◆ TRY IT ◆
Please repeat the data exactly. Any picture in it stays out.

[STUDY MATERIAL — start]

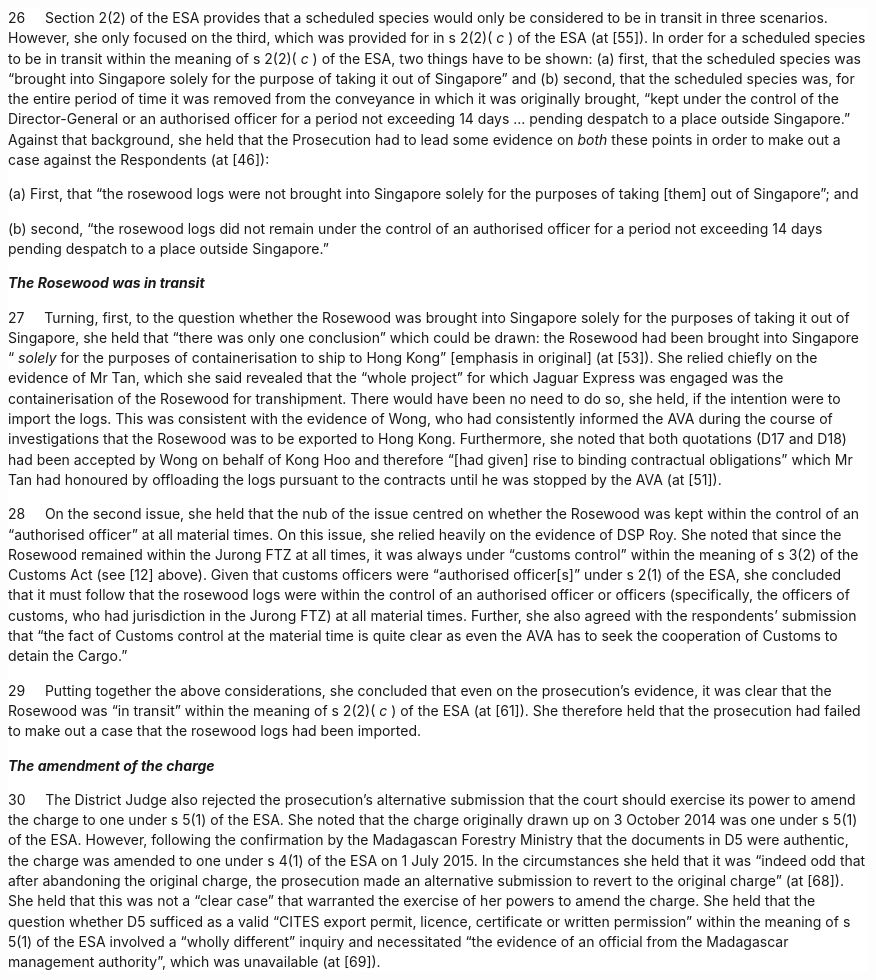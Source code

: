 26     Section 2(2) of the ESA provides that a scheduled species would only be considered to be in transit in three scenarios. However, she only focused on the third, which was provided for in s 2(2)( _c_ ) of the ESA (at [55]). In order for a scheduled species to be in transit within the meaning of s 2(2)( _c_ ) of the ESA, two things have to be shown: (a) first, that the scheduled species was “brought into Singapore solely for the purpose of taking it out of Singapore” and (b) second, that the scheduled species was, for the entire period of time it was removed from the conveyance in which it was originally brought, “kept under the control of the Director-General or an authorised officer for a period not exceeding 14 days ... pending despatch to a place outside Singapore.” Against that background, she held that the Prosecution had to lead some evidence on _both_ these points in order to make out a case against the Respondents (at [46]): 

 (a) First, that “the rosewood logs were not brought into Singapore solely for the purposes of taking [them] out of Singapore”; and 

 (b) second, “the rosewood logs did not remain under the control of an authorised officer for a period not exceeding 14 days pending despatch to a place outside Singapore.” 

**_The Rosewood was in transit_** 

27     Turning, first, to the question whether the Rosewood was brought into Singapore solely for the purposes of taking it out of Singapore, she held that “there was only one conclusion” which could be drawn: the Rosewood had been brought into Singapore “ _solely_ for the purposes of containerisation to ship to Hong Kong” [emphasis in original] (at [53]). She relied chiefly on the evidence of Mr Tan, which she said revealed that the “whole project” for which Jaguar Express was engaged was the containerisation of the Rosewood for transhipment. There would have been no need to do so, she held, if the intention were to import the logs. This was consistent with the evidence of Wong, who had consistently informed the AVA during the course of investigations that the Rosewood was to be exported to Hong Kong. Furthermore, she noted that both quotations (D17 and D18) had been accepted by Wong on behalf of Kong Hoo and therefore “[had given] rise to binding contractual obligations” which Mr Tan had honoured by offloading the logs pursuant to the contracts until he was stopped by the AVA (at [51]). 

28     On the second issue, she held that the nub of the issue centred on whether the Rosewood was kept within the control of an “authorised officer” at all material times. On this issue, she relied heavily on the evidence of DSP Roy. She noted that since the Rosewood remained within the Jurong FTZ at all times, it was always under “customs control” within the meaning of s 3(2) of the Customs Act (see [12] above). Given that customs officers were “authorised officer[s]” under s 2(1) of the ESA, she concluded that it must follow that the rosewood logs were within the control of an authorised officer or officers (specifically, the officers of customs, who had jurisdiction in the Jurong FTZ) at all material times. Further, she also agreed with the respondents’ submission that “the fact of Customs control at the material time is quite clear as even the AVA has to seek the cooperation of Customs to detain the Cargo.” 


29     Putting together the above considerations, she concluded that even on the prosecution’s evidence, it was clear that the Rosewood was “in transit” within the meaning of s 2(2)( _c_ ) of the ESA (at [61]). She therefore held that the prosecution had failed to make out a case that the rosewood logs had been imported. 

**_The amendment of the charge_** 

30     The District Judge also rejected the prosecution’s alternative submission that the court should exercise its power to amend the charge to one under s 5(1) of the ESA. She noted that the charge originally drawn up on 3 October 2014 was one under s 5(1) of the ESA. However, following the confirmation by the Madagascan Forestry Ministry that the documents in D5 were authentic, the charge was amended to one under s 4(1) of the ESA on 1 July 2015. In the circumstances she held that it was “indeed odd that after abandoning the original charge, the prosecution made an alternative submission to revert to the original charge” (at [68]). She held that this was not a “clear case” that warranted the exercise of her powers to amend the charge. She held that the question whether D5 sufficed as a valid “CITES export permit, licence, certificate or written permission” within the meaning of s 5(1) of the ESA involved a “wholly different” inquiry and necessitated “the evidence of an official from the Madagascar management authority”, which was unavailable (at [69]). 
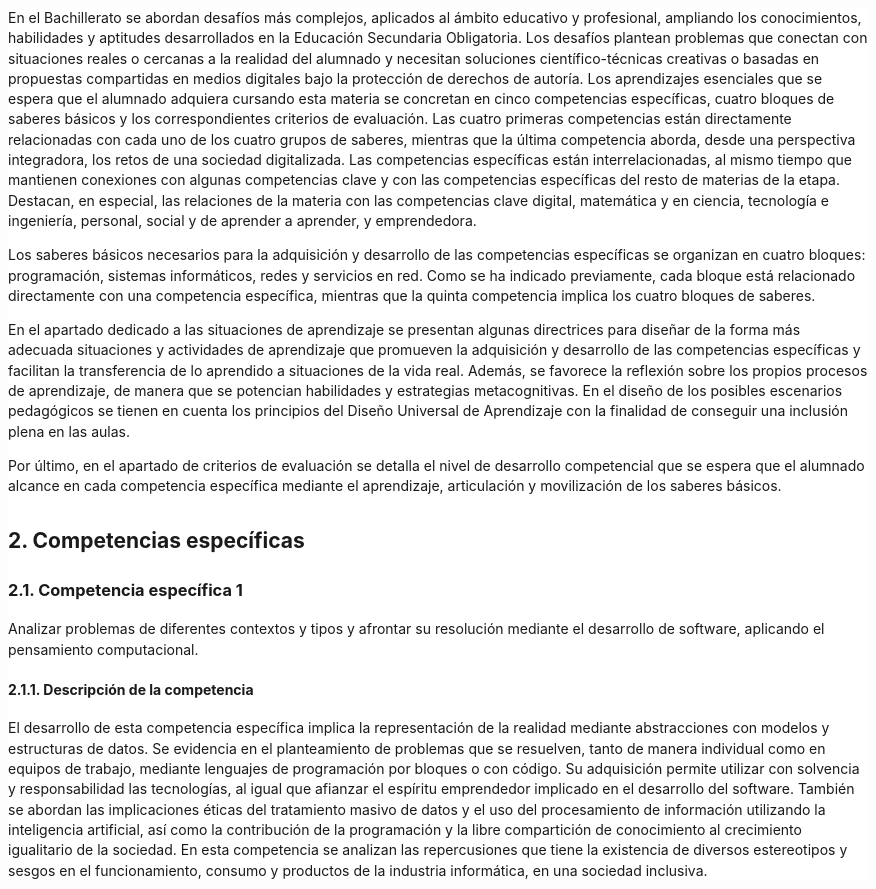 En el Bachillerato se abordan desafíos más complejos, aplicados al ámbito educativo y profesional, ampliando los conocimientos, habilidades y aptitudes desarrollados en la Educación Secundaria Obligatoria. Los desafíos plantean problemas que conectan con situaciones reales o cercanas a la realidad del alumnado y necesitan soluciones científico-técnicas creativas o basadas en propuestas compartidas en medios digitales bajo la protección de derechos de autoría. Los aprendizajes esenciales que se espera que el alumnado adquiera cursando esta materia se concretan en cinco competencias específicas, cuatro bloques de saberes básicos y los correspondientes criterios de evaluación. Las cuatro primeras competencias están directamente relacionadas con cada uno de los cuatro grupos de saberes, mientras que la última competencia aborda, desde una perspectiva integradora, los retos de una sociedad digitalizada. Las competencias específicas están interrelacionadas, al mismo tiempo que mantienen conexiones con algunas competencias clave y con las competencias específicas del resto de materias de la etapa. Destacan, en especial, las relaciones de la materia con las competencias clave digital, matemática y en ciencia, tecnología e ingeniería, personal, social y de aprender a aprender, y emprendedora.

Los saberes básicos necesarios para la adquisición y desarrollo de las competencias específicas se organizan en cuatro bloques: programación, sistemas informáticos, redes y servicios en red. Como se ha indicado previamente, cada bloque está relacionado directamente con una competencia específica, mientras que la quinta competencia implica los cuatro bloques de saberes. 

En el apartado dedicado a las situaciones de aprendizaje se presentan algunas directrices para diseñar de la forma más adecuada situaciones y actividades de aprendizaje que promueven la adquisición y desarrollo de las competencias específicas y facilitan la transferencia de lo aprendido a situaciones de la vida real. Además, se favorece la reflexión sobre los propios procesos de aprendizaje, de manera que se potencian habilidades y estrategias metacognitivas. En el diseño de los posibles escenarios pedagógicos se tienen en cuenta los principios del Diseño Universal de Aprendizaje con la finalidad de conseguir una inclusión plena en las aulas.

Por último, en el apartado de criterios de evaluación se detalla el nivel de desarrollo competencial que se espera que el alumnado alcance en cada competencia específica mediante el aprendizaje, articulación y movilización de los saberes básicos. 

## 2. Competencias específicas

### 2.1. Competencia específica 1

Analizar problemas de diferentes contextos y tipos y afrontar su
resolución mediante el desarrollo de software, aplicando el pensamiento
computacional.

#### 2.1.1. Descripción de la competencia

El desarrollo de esta competencia específica implica la representación de la realidad mediante abstracciones con modelos y estructuras de datos. Se evidencia en el planteamiento de problemas que se resuelven, tanto de manera individual como en equipos de trabajo, mediante lenguajes de programación por bloques o con código. Su adquisición permite utilizar con solvencia y responsabilidad las tecnologías, al igual que afianzar el espíritu emprendedor implicado en el desarrollo del software. También se abordan las implicaciones éticas del tratamiento masivo de datos y el uso del procesamiento de información utilizando la inteligencia artificial, así como la contribución de la programación y la libre compartición de conocimiento al crecimiento igualitario de la sociedad. En esta competencia se analizan las repercusiones que tiene la existencia de diversos estereotipos y sesgos en el funcionamiento, consumo y productos de la industria informática, en una sociedad inclusiva.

[STUDY MATERIAL — finish]

◆ RESPONSE FOR THIS EXERCISE ◆
Source code

: 26     Section 2(2) of the ESA provides that a scheduled species would only be considered to be in transit in three scenarios. However, she only focused on the third, which was provided for in s 2(2)( _c_ ) of the ESA (at [55]). In order for a scheduled species to be in transit within the meaning of s 2(2)( _c_ ) of the ESA, two things have to be shown: (a) first, that the scheduled species was “brought into Singapore solely for the purpose of taking it out of Singapore” and (b) second, that the scheduled species was, for the entire period of time it was removed from the conveyance in which it was originally brought, “kept under the control of the Director-General or an authorised officer for a period not exceeding 14 days ... pending despatch to a place outside Singapore.” Against that background, she held that the Prosecution had to lead some evidence on _both_ these points in order to make out a case against the Respondents (at [46]): 

 (a) First, that “the rosewood logs were not brought into Singapore solely for the purposes of taking [them] out of Singapore”; and 

 (b) second, “the rosewood logs did not remain under the control of an authorised officer for a period not exceeding 14 days pending despatch to a place outside Singapore.” 

**_The Rosewood was in transit_** 

27     Turning, first, to the question whether the Rosewood was brought into Singapore solely for the purposes of taking it out of Singapore, she held that “there was only one conclusion” which could be drawn: the Rosewood had been brought into Singapore “ _solely_ for the purposes of containerisation to ship to Hong Kong” [emphasis in original] (at [53]). She relied chiefly on the evidence of Mr Tan, which she said revealed that the “whole project” for which Jaguar Express was engaged was the containerisation of the Rosewood for transhipment. There would have been no need to do so, she held, if the intention were to import the logs. This was consistent with the evidence of Wong, who had consistently informed the AVA during the course of investigations that the Rosewood was to be exported to Hong Kong. Furthermore, she noted that both quotations (D17 and D18) had been accepted by Wong on behalf of Kong Hoo and therefore “[had given] rise to binding contractual obligations” which Mr Tan had honoured by offloading the logs pursuant to the contracts until he was stopped by the AVA (at [51]). 

28     On the second issue, she held that the nub of the issue centred on whether the Rosewood was kept within the control of an “authorised officer” at all material times. On this issue, she relied heavily on the evidence of DSP Roy. She noted that since the Rosewood remained within the Jurong FTZ at all times, it was always under “customs control” within the meaning of s 3(2) of the Customs Act (see [12] above). Given that customs officers were “authorised officer[s]” under s 2(1) of the ESA, she concluded that it must follow that the rosewood logs were within the control of an authorised officer or officers (specifically, the officers of customs, who had jurisdiction in the Jurong FTZ) at all material times. Further, she also agreed with the respondents’ submission that “the fact of Customs control at the material time is quite clear as even the AVA has to seek the cooperation of Customs to detain the Cargo.” 


29     Putting together the above considerations, she concluded that even on the prosecution’s evidence, it was clear that the Rosewood was “in transit” within the meaning of s 2(2)( _c_ ) of the ESA (at [61]). She therefore held that the prosecution had failed to make out a case that the rosewood logs had been imported. 

**_The amendment of the charge_** 

30     The District Judge also rejected the prosecution’s alternative submission that the court should exercise its power to amend the charge to one under s 5(1) of the ESA. She noted that the charge originally drawn up on 3 October 2014 was one under s 5(1) of the ESA. However, following the confirmation by the Madagascan Forestry Ministry that the documents in D5 were authentic, the charge was amended to one under s 4(1) of the ESA on 1 July 2015. In the circumstances she held that it was “indeed odd that after abandoning the original charge, the prosecution made an alternative submission to revert to the original charge” (at [68]). She held that this was not a “clear case” that warranted the exercise of her powers to amend the charge. She held that the question whether D5 sufficed as a valid “CITES export permit, licence, certificate or written permission” within the meaning of s 5(1) of the ESA involved a “wholly different” inquiry and necessitated “the evidence of an official from the Madagascar management authority”, which was unavailable (at [69]). 
 En el Bachillerato se abordan desafíos más complejos, aplicados al ámbito educativo y profesional, ampliando los conocimientos, habilidades y aptitudes desarrollados en la Educación Secundaria Obligatoria. Los desafíos plantean problemas que conectan con situaciones reales o cercanas a la realidad del alumnado y necesitan soluciones científico-técnicas creativas o basadas en propuestas compartidas en medios digitales bajo la protección de derechos de autoría. Los aprendizajes esenciales que se espera que el alumnado adquiera cursando esta materia se concretan en cinco competencias específicas, cuatro bloques de saberes básicos y los correspondientes criterios de evaluación. Las cuatro primeras competencias están directamente relacionadas con cada uno de los cuatro grupos de saberes, mientras que la última competencia aborda, desde una perspectiva integradora, los retos de una sociedad digitalizada. Las competencias específicas están interrelacionadas, al mismo tiempo que mantienen conexiones con algunas competencias clave y con las competencias específicas del resto de materias de la etapa. Destacan, en especial, las relaciones de la materia con las competencias clave digital, matemática y en ciencia, tecnología e ingeniería, personal, social y de aprender a aprender, y emprendedora.

Los saberes básicos necesarios para la adquisición y desarrollo de las competencias específicas se organizan en cuatro bloques: programación, sistemas informáticos, redes y servicios en red. Como se ha indicado previamente, cada bloque está relacionado directamente con una competencia específica, mientras que la quinta competencia implica los cuatro bloques de saberes. 

En el apartado dedicado a las situaciones de aprendizaje se presentan algunas directrices para diseñar de la forma más adecuada situaciones y actividades de aprendizaje que promueven la adquisición y desarrollo de las competencias específicas y facilitan la transferencia de lo aprendido a situaciones de la vida real. Además, se favorece la reflexión sobre los propios procesos de aprendizaje, de manera que se potencian habilidades y estrategias metacognitivas. En el diseño de los posibles escenarios pedagógicos se tienen en cuenta los principios del Diseño Universal de Aprendizaje con la finalidad de conseguir una inclusión plena en las aulas.

Por último, en el apartado de criterios de evaluación se detalla el nivel de desarrollo competencial que se espera que el alumnado alcance en cada competencia específica mediante el aprendizaje, articulación y movilización de los saberes básicos. 

## 2. Competencias específicas

### 2.1. Competencia específica 1

Analizar problemas de diferentes contextos y tipos y afrontar su
resolución mediante el desarrollo de software, aplicando el pensamiento
computacional.

#### 2.1.1. Descripción de la competencia

El desarrollo de esta competencia específica implica la representación de la realidad mediante abstracciones con modelos y estructuras de datos. Se evidencia en el planteamiento de problemas que se resuelven, tanto de manera individual como en equipos de trabajo, mediante lenguajes de programación por bloques o con código. Su adquisición permite utilizar con solvencia y responsabilidad las tecnologías, al igual que afianzar el espíritu emprendedor implicado en el desarrollo del software. También se abordan las implicaciones éticas del tratamiento masivo de datos y el uso del procesamiento de información utilizando la inteligencia artificial, así como la contribución de la programación y la libre compartición de conocimiento al crecimiento igualitario de la sociedad. En esta competencia se analizan las repercusiones que tiene la existencia de diversos estereotipos y sesgos en el funcionamiento, consumo y productos de la industria informática, en una sociedad inclusiva.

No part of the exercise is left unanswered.